The Digital Out Of Home (aka public or in-store TV) industry is booming, and The Sound Agency is flattered indeed to be featured in DOOH guru Adrian Cotterill's blog here; also I did a long interview with David Wiseman that he's boiled down and run on his Minicom blog here. They're running a competition with some signed copies of my book as prizes.

I believe the digital signage/DOOH industry is approaching a crossroads with a major decision to make about sound. It can either add to the noise of modern living, turning on speakers in lifts, shops and even toilets and driving even more people to take refuge in their iPods, or it can make visuals work with audio to create a carefully-crafted, pleasing, appropriate, effective environment in every space. This means creating the right background first, with ambient visuals (they don't even have to move!) teamed with ambient audio, ideally generative. Then and only then should designers start to think about foreground sound, delivering it according to our four Golden Rules: make it optional (or at least targeted); make it appropriate; make it valuable; and test it often.

The analogy is creating a picture: you make the background first, and then you make the foreground object stand out by using contrast but always acknowledging the tones, mood, elements and movement in the background.

I hope to see and hear a world of moving wallpaper and helpful, appropriate foreground content that offers us guidance or advice just when we need it in either visual or aural form, or both, as appropriate.

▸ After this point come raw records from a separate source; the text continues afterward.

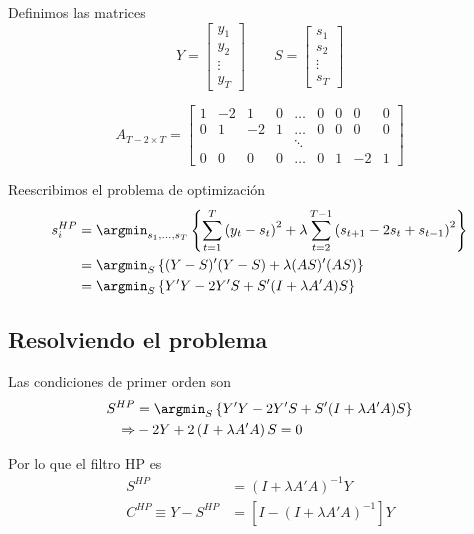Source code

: \documentclass[11pt]{article}
\begin{document}
Definimos las matrices \begin{equation*}
Y = \begin{bmatrix}
y_1 \\
y_2 \\
\vdots \\
y_T
\end{bmatrix}
\qquad
S = \begin{bmatrix}
s_1 \\
s_2 \\
\vdots \\
s_T
\end{bmatrix}
\end{equation*}

\begin{equation*}
A_{T-2\times T} =
\begin{bmatrix}
1 & -2 & 1 & 0 & \dots & 0 & 0 & 0 & 0 \\
0 & 1 & -2 & 1 & \dots & 0 & 0 & 0 & 0 \\
&  &  &  & \ddots &  &  &  &  \\
0 & 0 & 0 & 0 & \dots & 0 & 1 & -2 & 1
\end{bmatrix}
\end{equation*}

Reescribimos el problema de optimización \begin{align*}
    s_i^{HP} &=  \argmin_{s_1,\dots,s_T}\left\{\sum_{t=1}^{T}\left(y_t-s_t\right)^2 +  \lambda \sum_{t=2}^{T-1}\left(s_{t+1}-2s_t + s_{t-1}\right)^2 \right\}\\  
           &= \argmin_{S}\left\{(Y-S)'(Y-S) +  \lambda (AS)'(AS) \right\} \\
           &= \argmin_{S}\left\{Y'Y - 2Y'S +  S'(I + \lambda A'A)S \right\}
\end{align*}

\hypertarget{resolviendo-el-problema}{%
\subsection{Resolviendo el problema}\label{resolviendo-el-problema}}

Las condiciones de primer orden son \begin{align*}
S^{HP} &= \argmin_{S}\left\{Y'Y - 2Y'S +  S'(I + \lambda A'A)S \right\} \\
\Rightarrow & - 2Y + 2\left(I + \lambda A'A\right)S = 0
\end{align*}

Por lo que el filtro HP es \begin{align*}
S^{HP}                 &= \left(I + \lambda A'A\right)^{-1}Y \tag{tendencia} \\
C^{HP} \equiv Y-S^{HP} &= \left[I - \left(I + \lambda A'A\right)^{-1}\right]Y \tag{ciclo}
\end{align*}
\end{document}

The dark path, of course, leads to noise (in every sense) - a random mush of competing messages that bombard people everywhere in ever-more shrill and frantic tone. Let's not go there!

01 October, 2007

The sound of London

The other day I attended the opening of the London Innovation Centre in Croydon. Not only is The Sound Agency a member, but we also created the restful but cognitively stimulating generative soundscape that plays in the reception area of the Centre. The opening was a big event, with hundreds attending and even a steel band playing. The Mayor of London gave an inspiring keynote speech about innovation in London, and about London's role as the world's financial and business hub.

I was delighted to meet Mr Livingstone after the formal proceedings, and chat for a few minutes about sound. He has a keen interest in reducing ambient noise levels, as evidenced by the Sounder City plan, written by the GLA's sound guru Max Dixon, which details London's ambient noise strategy. You can download the full plan or summaries of it here. This is the only comprehensive city noise plan that I know of, covering every aspect of noise in London and setting out detailed plans for reducing all of it.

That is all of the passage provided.